I had an appointment with the Dr. a few days and he did an endoscopy. Before he was telling the procedure i interuppted him saying " oh i did this before".. He asked really?? i sasid yes i once swallowed a PIN..
*dr holds in laugh
So anyway... after that he said i had no ulcers and that i probably had REFLUX. its kids of like heart burn but worse.. So well i thought maybe thats all i had.. joojle it
They called me yesterday with the ultrasound results saying that i have not one but SEVERAL kidney stones and GALLSTONES. At this point im like " HUH?? wisho HATHA? i have no ideas what those are what causes them. All i know is that growing up i heard my grandmother and uncles and aunts had them which is why i thought it only happens to the much older generation. i remember always asking my mom " shu il 7asweh??? " i remember she answered me but i never really Understood it :S ino 7ajjar?? jowa il batn??
So im sure many of you like me are clueless about this so here are some links to know more about what these stones are and what causes them.. so you know the symptoms before its worse and you need a surgical procedure like me.. there could be several causes and im still waiting for blood test results to know what caused mine.. Maybe being half from GAZA.. dont they call us ATFAL al HIJARA! (children of rocks) .. i just didnt expect to have rocks inside me :S
Suddenly all the things that i was thinking about before the Drs call seem insignificant. Fights with friends over stupid things seem pathetic. All i think of is that in one minute God can turn your life around. One minute your okay the next you are getting prepped for surgery.
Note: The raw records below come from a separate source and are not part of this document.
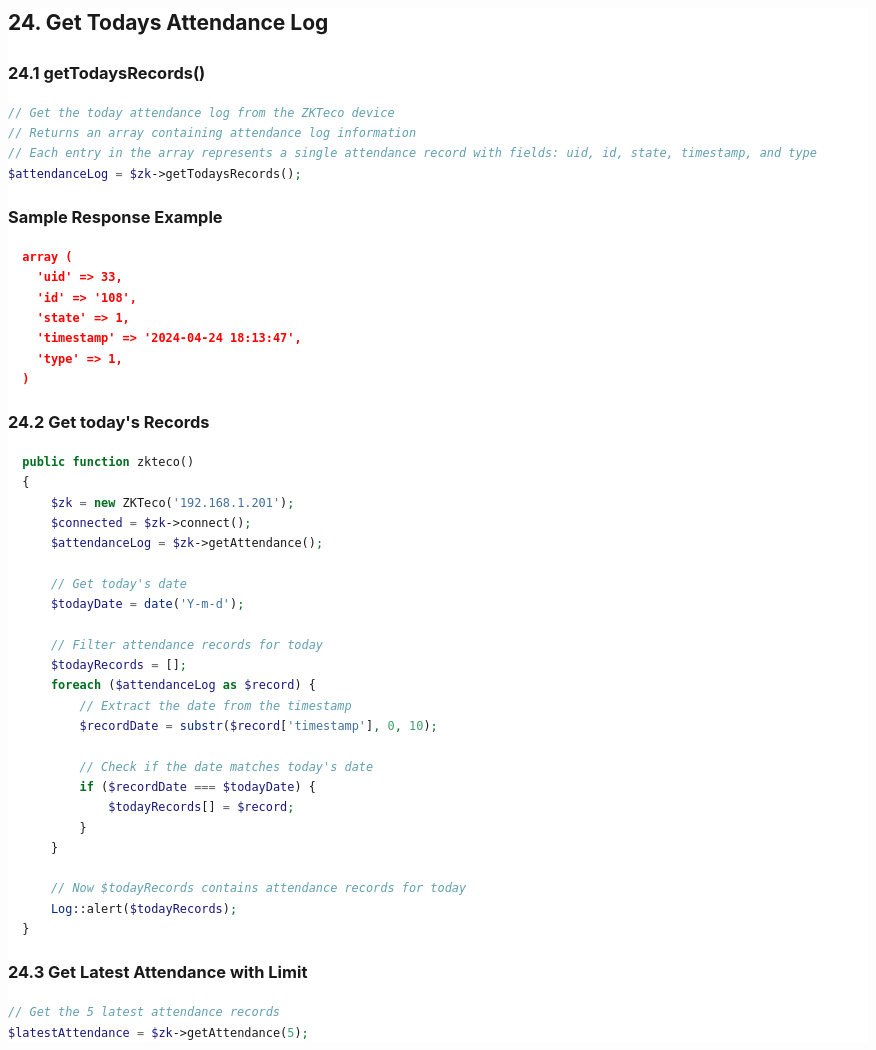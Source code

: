## 24. Get Todays Attendance Log

### 24.1 getTodaysRecords()
```php
// Get the today attendance log from the ZKTeco device
// Returns an array containing attendance log information
// Each entry in the array represents a single attendance record with fields: uid, id, state, timestamp, and type
$attendanceLog = $zk->getTodaysRecords();

```
### Sample Response Example 
```json
  array (
    'uid' => 33,
    'id' => '108',
    'state' => 1,
    'timestamp' => '2024-04-24 18:13:47',
    'type' => 1,
  )
  ```

  ### 24.2 Get today's Records
  ```php
    public function zkteco()
    {
        $zk = new ZKTeco('192.168.1.201');
        $connected = $zk->connect();
        $attendanceLog = $zk->getAttendance();

        // Get today's date
        $todayDate = date('Y-m-d');

        // Filter attendance records for today
        $todayRecords = [];
        foreach ($attendanceLog as $record) {
            // Extract the date from the timestamp
            $recordDate = substr($record['timestamp'], 0, 10);

            // Check if the date matches today's date
            if ($recordDate === $todayDate) {
                $todayRecords[] = $record;
            }
        }

        // Now $todayRecords contains attendance records for today
        Log::alert($todayRecords); 
    }
```
### 24.3 Get Latest Attendance with Limit
```php
// Get the 5 latest attendance records
$latestAttendance = $zk->getAttendance(5);
```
Al Hamdulilah for everything. It also got me thinking. All this time i have put my kids first, my family always comes first. my friends, my responsiblities. I have had a tooth ache for more than 1 year now as well that i keep delaying getting done! I then remembered that on an airplane, they tell you attend to yourself first then help your children. And that is done for a reason. Not because your life is more important, but because if you dont attend to yourself and you die, you will be unable to save your kids. So putting yourself first sometimes is not only Okay, but the right thing to do.
Inshala if the operation goes well i will change my life style, start taking care of my health. Eat Right. Not ignore any more pains thinking im JUNGAR. because i plan on being there inshala for my kids. I plan on being well inshala so i can make sure they are cared for.